Helmut Schoeck's book Envy: A Theory of Social Behavior has always struck me as one of the most useful pieces of historical/cultural research I've come accross. As a human attitude envy can be very mysterious because of the fact that those who are experiencing great envy never admit to it. Schoeck gathers and synthesizes a very large collection of data from accross time and the world, probably too much for the taste of modern american researchers who don't seem to like large theories any more. The presentation of how envy controls certain cultural institutions and patterns in different societies I found completely fascinating.

This leads well to the work of two New Testament scholars, Bruce Malina and N T Wright. Mark Horne and several of people had been recommending Wright's work on the gospels to me several years ago. I began reading, iirc, The New Testament and the People of God. It was this book, more than any other, the rekindled my interest in learning about the NT in a serious way, as Wright was the first serious, academic NT scholar I saw who had a perspective I could swallow, though reading him stared changing my perspective around quite a bit. I know a good number of you readers here have read this, but f you haven't, it is well worth the effort. There's a fari amount of philosophy of history at the beginning, but if you find that difficult, just skip to the next section.
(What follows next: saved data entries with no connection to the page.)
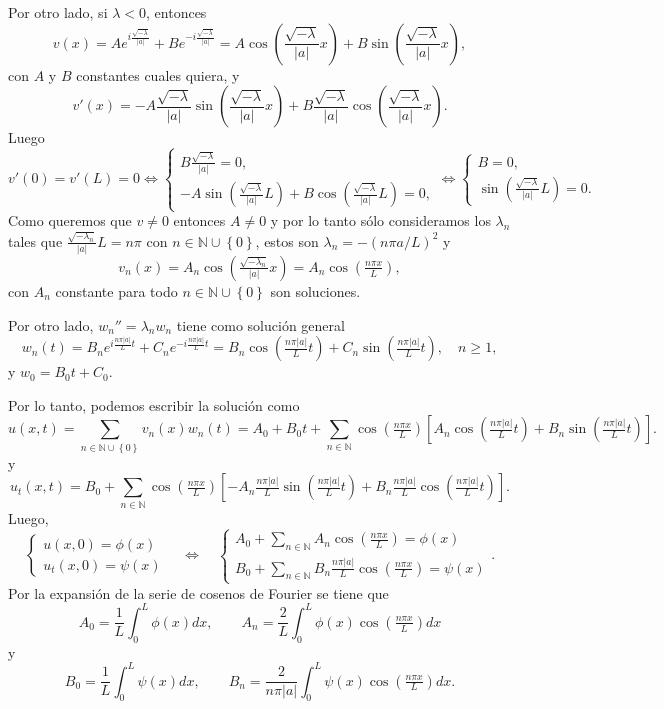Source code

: \documentclass[12pt]{article}
\newcommand{\N}{\mathbb{N}}
\newcommand{\pp}[1]{\left( #1 \right)}
\newcommand{\cc}[1]{\left[ #1 \right]}
\newcommand{\set}[1]{\left\{#1\right\}}
\newcommand{\ssi}{\Longleftrightarrow}
\newcommand{\Ssi}{\quad\Longleftrightarrow\quad}
\renewcommand{\l}{\lambda}
\begin{document}
\begin{enumerate}
\begin{enumerate}
            Por otro lado, si $\l<0$, entonces
            \[ v(x) = Ae^{i\frac{\sqrt{-\l}}{|a|}} + Be^{-i\frac{\sqrt{-\l}}{|a|}} = A\cos\pp{\frac{\sqrt{-\l}}{|a|}x}+ B\sin\pp{\frac{\sqrt{-\l}}{|a|}x}, \]
            con $A$ y $B$ constantes cuales quiera, y
            \[ v'(x) =-A\frac{\sqrt{-\l}}{|a|}\sin\pp{\frac{\sqrt{-\l}}{|a|}x}+ B\frac{\sqrt{-\l}}{|a|}\cos\pp{\frac{\sqrt{-\l}}{|a|}x}. \]
            Luego
            \[ v'(0)=v'(L)=0\ssi \begin{cases}
                 B\tfrac{\sqrt{-\l}}{|a|}=0,\\
                -A\sin\pp{\tfrac{\sqrt{-\l}}{|a|}L}+ B\cos\pp{\tfrac{\sqrt{-\l}}{|a|}L}=0,
            \end{cases}\ssi\begin{cases}
                B=0,\\
                \sin\pp{\tfrac{\sqrt{-\l}}{|a|}L}=0.
            \end{cases} \]
            Como queremos que $v\neq 0$ entonces $A\neq 0$ y por lo tanto sólo consideramos los $\l_n$ tales que $\tfrac{\sqrt{-\l_n}}{|a|}L=n\pi$ con $n\in\N\cup\set{0}$, estos son $\l_n=-(n\pi a/L)^2$ y
            \[ v_n(x)= A_n\cos\pp{\tfrac{\sqrt{-\l_n}}{|a|}x}= A_n\cos\pp{\tfrac{n\pi x}{L}},\]
            con $A_n$ constante para todo $n\in\N\cup\set{0}$ son soluciones.

            
            Por otro lado, ${w_n}''=\l_nw_n$ tiene como solución general
            \[ w_n(t)=B_ne^{i\tfrac{n\pi |a|}{L}t}+ C_n e^{-i\tfrac{n\pi |a|}{L}t}= B_n\cos\pp{\tfrac{n\pi |a|}{L}t}+ C_n\sin\pp{\tfrac{n\pi |a|}{L}t},\quad n\geq 1, \]
            y $w_0=B_0t+C_0$.
    
            Por lo tanto, podemos escribir la solución como
            \[ u(x,t) = \sum_{n\in\N\cup\set{0}}v_n(x)w_n(t)=A_0+B_0t+\sum_{n\in\N}\cos\pp{\tfrac{n\pi x}{L}}\cc{A_n\cos\pp{\tfrac{n\pi |a|}{L}t}+ B_n\sin\pp{\tfrac{n\pi |a|}{L}t}}.\]
            y
            \[ u_t(x,t) = B_0+\sum_{n\in\N}\cos\pp{\tfrac{n\pi x}{L}}\cc{-A_n \tfrac{n\pi |a|}{L}\sin\pp{\tfrac{n\pi |a|}{L}t}+ B_n\tfrac{n\pi |a|}{L}\cos\pp{\tfrac{n\pi |a|}{L}t}}.\]
            Luego,
            \[ \begin{cases}
                    u(x,0)=\phi(x)\\
                    u_t(x,0)=\psi(x)
                \end{cases}
                \Ssi
                \begin{cases}
                    A_0+\sum_{n\in\N}A_n\cos\pp{\tfrac{n\pi x}{L}}=\phi(x)\\
                    B_0+\sum_{n\in\N}B_n\tfrac{n\pi |a|}{L}\cos\pp{\tfrac{n\pi x}{L}}=\psi(x)
                \end{cases}. \]
            Por la expansión de la serie de cosenos de Fourier se tiene que
            \[ A_0 = \frac{1}{L}\int_0^{L}\phi(x)dx,\qquad A_n = \frac{2}{L}\int_0^{L}\phi(x)\cos\pp{\tfrac{n\pi x}{L}}dx\]
            y
            \[B_0= \frac{1}{L}\int_0^{L}\psi(x)dx,\qquad B_n= \frac{2}{n\pi|a|}\int_0^{L}\psi(x)\cos\pp{\tfrac{n\pi x}{L}}dx.\]
    

\end{enumerate}
\end{enumerate}
\end{document}

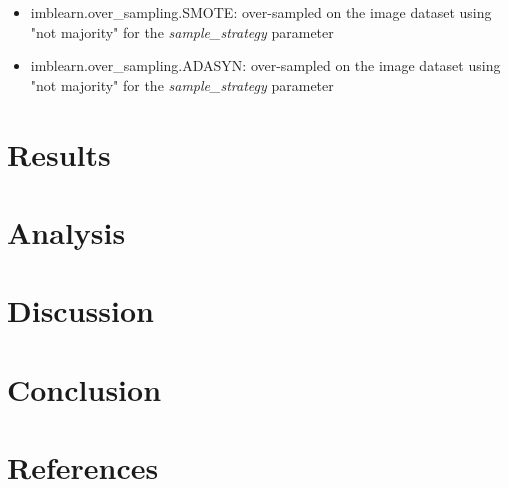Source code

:\documentclass{article}
\begin{document}
\begin{itemize}
	\item imblearn.over\_sampling.SMOTE: over-sampled on the image dataset using "not majority" for the \textit{sample\_strategy} parameter
	
	\item imblearn.over\_sampling.ADASYN: over-sampled on the image dataset using "not majority" for the \textit{sample\_strategy} parameter
	
\end{itemize}



\section{Results}

\section{Analysis}

\section{Discussion}

\section{Conclusion	}

\section{References	}
\end{document}
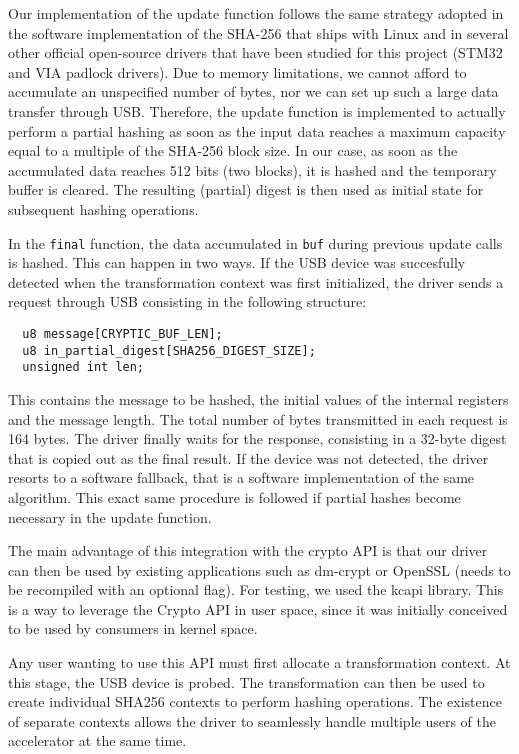 Our implementation of the update function follows the same strategy adopted in the software implementation of the SHA-256 that ships with Linux and in several other official open-source drivers that have been studied for this project (STM32 and VIA padlock drivers). Due to memory limitations, we cannot afford to accumulate an unspecified number of bytes, nor we can set up such a large data transfer through USB. Therefore,
the update function is implemented to actually perform a partial hashing as soon as the input data reaches a maximum capacity equal to a multiple of the SHA-256 block size. In our case, as soon as the accumulated data reaches 512 bits (two blocks), it is hashed and the temporary buffer is cleared. The resulting (partial) digest is then used as initial state for subsequent hashing operations. 

In the \texttt{final} function, the data accumulated in \texttt{buf} during previous update calls is hashed. This can happen in two ways. If the USB device was succesfully detected when the transformation context was first initialized, the driver sends a request through USB consisting in the following structure:

\begin{lstlisting}
  u8 message[CRYPTIC_BUF_LEN];
  u8 in_partial_digest[SHA256_DIGEST_SIZE];
  unsigned int len;
\end{lstlisting}

This contains the message to be hashed, the initial values of the internal registers and the message length. The total number of bytes transmitted in each request is 164 bytes. The driver finally waits for the response, consisting in a 32-byte digest that is copied out as the final result.
If the device was not detected, the driver resorts to a software fallback, that is a software implementation of the same algorithm.
This exact same procedure is followed if partial hashes become necessary in the update function.

The main advantage of this integration with the crypto API is that our driver can then be used by existing applications such as dm-crypt or OpenSSL (needs to be recompiled with an optional flag). For testing, we used the kcapi library. This is a way to leverage the Crypto API in user space, since it was initially conceived to be used by consumers in kernel space.

Any user wanting to use this API must first allocate a transformation context. At this stage, the USB device is probed. The transformation can then be used to create individual SHA256 contexts to perform hashing operations. The existence of separate contexts allows the driver to seamlessly handle multiple users of the accelerator at the same time. 

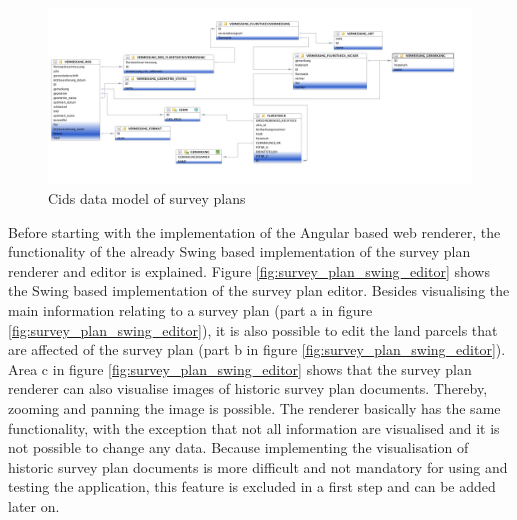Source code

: \begin{figure}
	\centering	\includegraphics[width=1.0\textwidth]{./img/impl/surveyPlan_data_model.png}
	\caption{Cids data model of survey plans}
	\label{fig:survey_plan_data_model}
\end{figure}

Before starting with the implementation of the Angular based web renderer, the functionality of the already Swing based implementation of the survey plan renderer and editor is explained.
Figure \ref{fig:survey_plan_swing_editor} shows the Swing based implementation of the survey plan editor.
Besides visualising the main information relating to a survey plan (part a in figure \ref{fig:survey_plan_swing_editor}),  it is also possible to edit the land parcels that are affected of the survey plan (part b in figure \ref{fig:survey_plan_swing_editor}).
Area c in figure \ref{fig:survey_plan_swing_editor} shows that the survey plan renderer can also visualise images of historic survey plan documents.
Thereby, zooming and panning the image is possible.
The renderer basically has the same functionality, with the exception that not all information are visualised and it is not possible to change any data.
Because implementing the visualisation of historic survey plan documents is more difficult and not mandatory for using and testing the application, this feature is excluded in a first step and can be added later on.

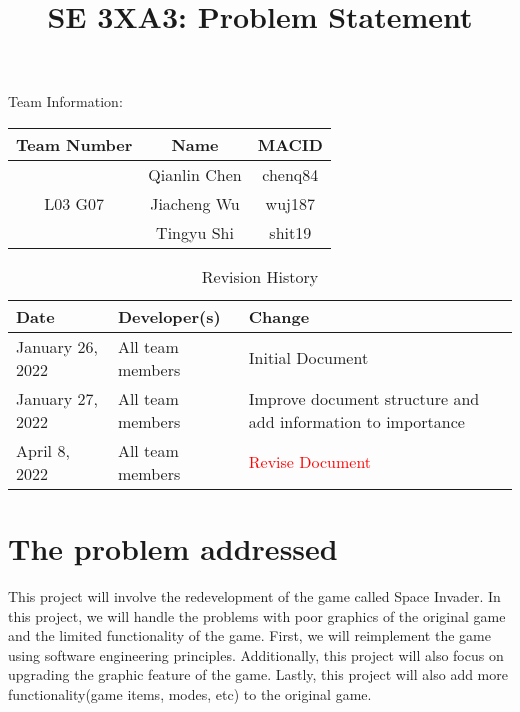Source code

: \documentclass[12pt]{article}
\title{SE 3XA3: Problem Statement}
\begin{document}
\maketitle

{\Large Team Information:}
\begin{table}[htp]
\centering
{\Large
\begin{tabular}{|c|c|c|}
\hline
\multicolumn{1}{|l|}{Team Number} & Name         & MACID   \\ \hline
\multirow{3}{*}{L03 G07}          & Qianlin Chen & chenq84 \\ \cline{2-3} 
                                  & Jiacheng Wu  & wuj187  \\ \cline{2-3} 
                                  & Tingyu Shi   & shit19  \\ \hline
\end{tabular}
}
\end{table}

\begin{table}[htp]
\caption{Revision History} 
\begin{tabularx}{\textwidth}{llX}
\toprule
\textbf{Date} & \textbf{Developer(s)} & \textbf{Change}\\
\midrule
January 26, 2022 & All team members & Initial Document\\
January 27, 2022 & All team members & Improve document structure and add information to importance\\
April 8, 2022 & All team members & \textcolor{red}{Revise Document}\\
\bottomrule
\end{tabularx}
\end{table}

\newpage



\section{The problem addressed}
This project will involve the redevelopment of the game called Space Invader. In this project, we will handle the problems with poor graphics of the original game and the limited functionality of the game. First, we will reimplement the game using software engineering principles. Additionally, this project will also focus on upgrading the graphic feature of the game. Lastly, this project will also add more functionality(game items, modes, etc) to the original game.
\end{document}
Having read some of Wright on understanding the NT in it's historical context, I took upon myself to try teaching a class at my church on that topic. Wanting to be well prepared, I tried to find more books to round out my reading and became entranced by the work of Bruce Malina, who I found had been a big source for Wright. Malina is one of the mor prolific writers of a movement called the Context Group, a group of scholars who attempt to bring a knowledge of ancient history and cultural anthropology to bear on New Testament studies. I began with The New Testament World: Insights From Cultural Anthropology, a work designed as a college textbook (it has study questions in each chapter). Really, from the day I began reading that until now the question of the cultural distance between us and the biblical writers and characters has loomed large for me.There are many other related works on this topic, but the one I mentioned as as good a place to start as any.

One last work for this category, then I'll try to get throgh fiction quickly. In a local used bookstore (the very odd Skylight Exchange), I noticed a book called A Community of Character. I think maybe I had heard of Stan Hauerwas a little, but not necessarily anything memorable, plus he taught at Duke, which made me skeptical at the time, but the topic looked pretty interesting, and it seemed to be closely related to the thought of Alasdair MacIntyre, which I had been reading. Little did I know how much his writing would change me. In a way Hauerwas was similar to Wright in that he was a well eduacted philosopher/theologian with all the proper academic credentials (in his case Yale and Notre Dame), speaking in the language of proper academic cicles (though a bit saltier here), and defending something I can only call authentic christianity. Getting on to Hauerwas would lead to far to many topics (war, peace, ethics, literature, virtue, family, medicine, politics, etc.) so I'll leave off there. Don't have time to write more about MacIntyre or Postman or Tournier or Hayek or Van Til or a host of others who have been important to me.

Since Hauerwas has written elegantly about the role novels can play in learning about virtue, I'll very briefly mention a few novelists who have been important to me. As I think about my taste in novels, it strikes me that I primarily like two things in a novel: that it be educational, and that it be funny. I'll usually settle for either one. Among the writers who have shown a huge amount of erudtion in novel writing are Gene Wolfe, Umberto Eco and Patrick O'Brian. Mark Leyner is very funny in a very peculiar contemporary-cultural-references sort of way. The two writers I found who have mastered writing wise and funny novels are Mark Helprin and Robertson Davies. Not that their books are funny all the time, but they made me laugh often enough, wheras most novels never make me laugh at all.

The folks I'd like to tag are those I have known in that other, "real", world: Christina, Andrea, and Scott. I'll check these off as they participate.